The Georgia State Park system opened three new parks to its deer management quota-hunt program, and the hunter-success rate for the hunts that had taken place at presstime ranged from good to spectacular. At the Dec. 8-9 quota hunt at Tugaloo State Park on Lake Hartwell, 17 hunters using bows or crossbows killed 38 deer — a hunter success rate of 223 percent!
A permit to hunt on one of the state-park hunts is a prized deer-hunting ticket. For the 2007-08 deer hunts, a total of 6,700 hunters applied for the 617 permits available for hunts on six parks — a 10-to-1 ratio. Hunters are especially eager to get in on the initial hunts and get a crack at unhunted deer. This year there were three new hunts added to the state park management deer hunt roster: Mistletoe State Park’s firearms hunt, Bobby Brown State Park’s two muzzleloader hunts and two bow hunts at Tugaloo State Park. Gun hunts were also offered again at Fort Yargo and Hard Labor Creek.

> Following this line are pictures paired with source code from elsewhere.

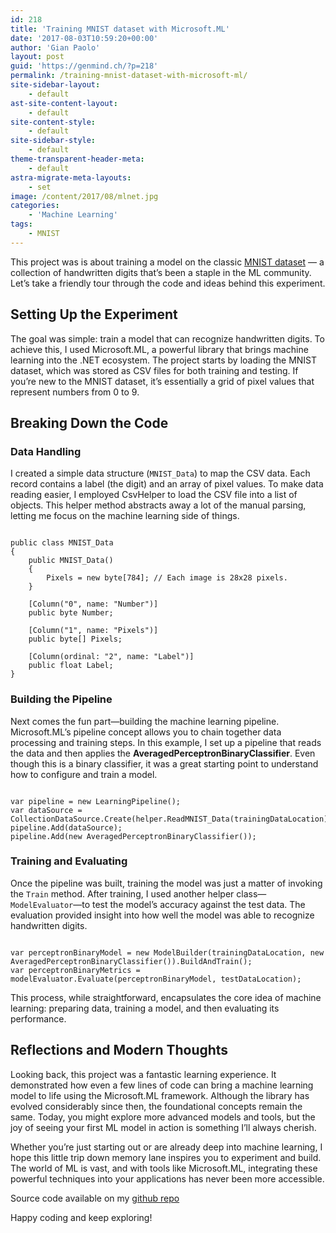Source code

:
 ```yaml
---
id: 218
title: 'Training MNIST dataset with Microsoft.ML'
date: '2017-08-03T10:59:20+00:00'
author: 'Gian Paolo'
layout: post
guid: 'https://genmind.ch/?p=218'
permalink: /training-mnist-dataset-with-microsoft-ml/
site-sidebar-layout:
    - default
ast-site-content-layout:
    - default
site-content-style:
    - default
site-sidebar-style:
    - default
theme-transparent-header-meta:
    - default
astra-migrate-meta-layouts:
    - set
image: /content/2017/08/mlnet.jpg
categories:
    - 'Machine Learning'
tags:
    - MNIST
---
```


This project was is about training a model on the classic [MNIST dataset](https://yann.lecun.com/exdb/mnist/) — a collection of handwritten digits that’s been a staple in the ML community. Let’s take a friendly tour through the code and ideas behind this experiment.

## Setting Up the Experiment

The goal was simple: train a model that can recognize handwritten digits. To achieve this, I used Microsoft.ML, a powerful library that brings machine learning into the .NET ecosystem. The project starts by loading the MNIST dataset, which was stored as CSV files for both training and testing. If you’re new to the MNIST dataset, it’s essentially a grid of pixel values that represent numbers from 0 to 9.

## Breaking Down the Code

### Data Handling

I created a simple data structure (`MNIST_Data`) to map the CSV data. Each record contains a label (the digit) and an array of pixel values. To make data reading easier, I employed CsvHelper to load the CSV file into a list of objects. This helper method abstracts away a lot of the manual parsing, letting me focus on the machine learning side of things.

```
 
public class MNIST_Data
{
    public MNIST_Data()
    {
        Pixels = new byte[784]; // Each image is 28x28 pixels.
    }

    [Column("0", name: "Number")]
    public byte Number;

    [Column("1", name: "Pixels")]
    public byte[] Pixels;

    [Column(ordinal: "2", name: "Label")]
    public float Label;
}

```

### Building the Pipeline

Next comes the fun part—building the machine learning pipeline. Microsoft.ML’s pipeline concept allows you to chain together data processing and training steps. In this example, I set up a pipeline that reads the data and then applies the **AveragedPerceptronBinaryClassifier**. Even though this is a binary classifier, it was a great starting point to understand how to configure and train a model.

```
 
var pipeline = new LearningPipeline();
var dataSource = CollectionDataSource.Create(helper.ReadMNIST_Data(trainingDataLocation));
pipeline.Add(dataSource);
pipeline.Add(new AveragedPerceptronBinaryClassifier());
```

### Training and Evaluating

Once the pipeline was built, training the model was just a matter of invoking the `Train` method. After training, I used another helper class—`ModelEvaluator`—to test the model’s accuracy against the test data. The evaluation provided insight into how well the model was able to recognize handwritten digits.

```
 
var perceptronBinaryModel = new ModelBuilder(trainingDataLocation, new AveragedPerceptronBinaryClassifier()).BuildAndTrain();
var perceptronBinaryMetrics = modelEvaluator.Evaluate(perceptronBinaryModel, testDataLocation);
```

This process, while straightforward, encapsulates the core idea of machine learning: preparing data, training a model, and then evaluating its performance.

## Reflections and Modern Thoughts

Looking back, this project was a fantastic learning experience. It demonstrated how even a few lines of code can bring a machine learning model to life using the Microsoft.ML framework. Although the library has evolved considerably since then, the foundational concepts remain the same. Today, you might explore more advanced models and tools, but the joy of seeing your first ML model in action is something I’ll always cherish.

Whether you’re just starting out or are already deep into machine learning, I hope this little trip down memory lane inspires you to experiment and build. The world of ML is vast, and with tools like Microsoft.ML, integrating these powerful techniques into your applications has never been more accessible.

Source code available on my [github repo](https://github.com/gsantopaolo/MNIST_Sample)

Happy coding and keep exploring!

Mistletoe State Park, on the banks of Clarks Hill Lake, hosted its first deer hunt on Dec. 5-6. From a quota of 75 hunters who were selected, 49 hunters paid the $30 special-use fee, and 47 showed up Dec. 5 to hunt.
The deer killed at Mistletoe were remarkably old, and lightweight. Two does aged at more than 6 1/2 years old weighed 56 and 60 pounds, respectively.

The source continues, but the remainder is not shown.